The attorney Zhenkov recalled that such a measure as the complete confiscation of all church buildings of a whole confession was undertaken a single time in all the history of Russia—in 1918. "In this courtroom," the attorney said, "there is present a person who was born in prison. Because his mama, five months pregnant, was sentenced as an enemy of the people to eight years in prison merely because she was a Jehovah's Witness. She gave birth in prison, and for two years the baby lived in the prison's children's home. His father could not take him, because he had been exiled to Siberia. In 1991 the state acknowledged the mother as a victim of political repressions, apologized to her, and allocated a pension. And now here in the court, this man, born in prison, came up to me and asked: 'Does the Ministry of Justice really want to repeat this horrible history?' And I did not know what to answer.

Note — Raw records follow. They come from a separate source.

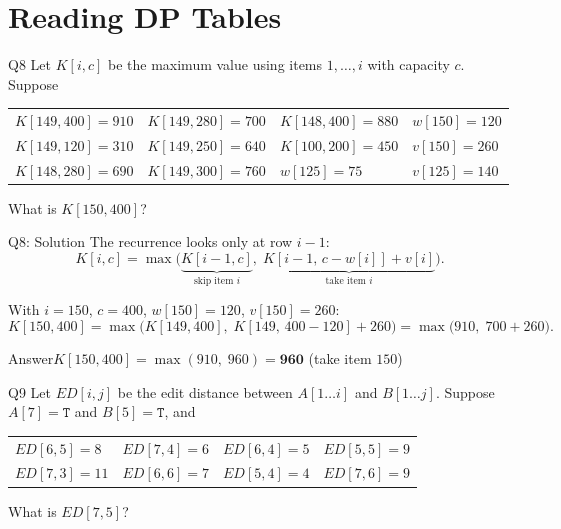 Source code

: \documentclass[10pt,aspectratio=169]{beamer}
\newcommand{\answer}[1]{\begin{alertblock}{Answer}#1\end{alertblock}}
\begin{document}
\section{Reading DP Tables}

\begin{frame}{Q8}
  Let $K[i,c]$ be the maximum value using items $1, \ldots, i$ with capacity $c$.
  Suppose

  \begin{center}
  \begin{tabular}{llll}
    $K[149, 400] = 910$ & $K[149, 280] = 700$ & $K[148, 400] = 880$ & $w[150] = 120$ \\
    $K[149, 120] = 310$ & $K[149, 250] = 640$ & $K[100, 200] = 450$ & $v[150] = 260$ \\
    $K[148, 280] = 690$ & $K[149, 300] = 760$ & $w[125] = 75$       & $v[125] = 140$ \\
  \end{tabular}
  \end{center}

  \bigskip
  \begin{center}
    \Large What is $K[150, 400]$?
  \end{center}
\end{frame}

\begin{frame}{Q8: Solution}
  The recurrence looks only at row $i-1$:
  \[
    K[i,c] = \max\big( \underbrace{K[i-1,c]}_{\text{skip item } i},\;
                       \underbrace{K[i-1,\, c - w[i]] + v[i]}_{\text{take item } i} \big).
  \]

  \bigskip
  With $i = 150$, $c = 400$, $w[150] = 120$, $v[150] = 260$:
  \[
    K[150,400] = \max\big( K[149,400],\; K[149,\, 400-120] + 260 \big)
               = \max\big( 910,\; 700 + 260 \big).
  \]

  \answer{$K[150,400] = \max(910,\; 960) = \mathbf{960}$ \quad (take item $150$)}
\end{frame}

\begin{frame}{Q9}
  Let $ED[i,j]$ be the edit distance between $A[1 \ldots i]$ and
  $B[1 \ldots j]$. Suppose $A[7] = \texttt{T}$ and $B[5] = \texttt{T}$, and

  \begin{center}
  \begin{tabular}{llll}
    $ED[6,5] = 8$ & $ED[7,4] = 6$ & $ED[6,4] = 5$ & $ED[5,5] = 9$ \\
    $ED[7,3] = 11$ & $ED[6,6] = 7$ & $ED[5,4] = 4$ & $ED[7,6] = 9$ \\
  \end{tabular}
  \end{center}

  \bigskip
  \begin{center}
    \Large What is $ED[7,5]$?
  \end{center}
\end{frame}
\end{document}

And even now I do not know what motivates the representatives of the Ministry of Justice and those who are directing this trial."

 

In his opinion, if the court "liquidates" the JW organization, then the Russian federation "will successfully acquire for itself" 170 thousand prisoners of conscience and the corresponding reputation.

 

At the present time, Jehovah's Witness lawyer Toporov is speaking in the debates. (tr. by PDS, posted 20 April 2017)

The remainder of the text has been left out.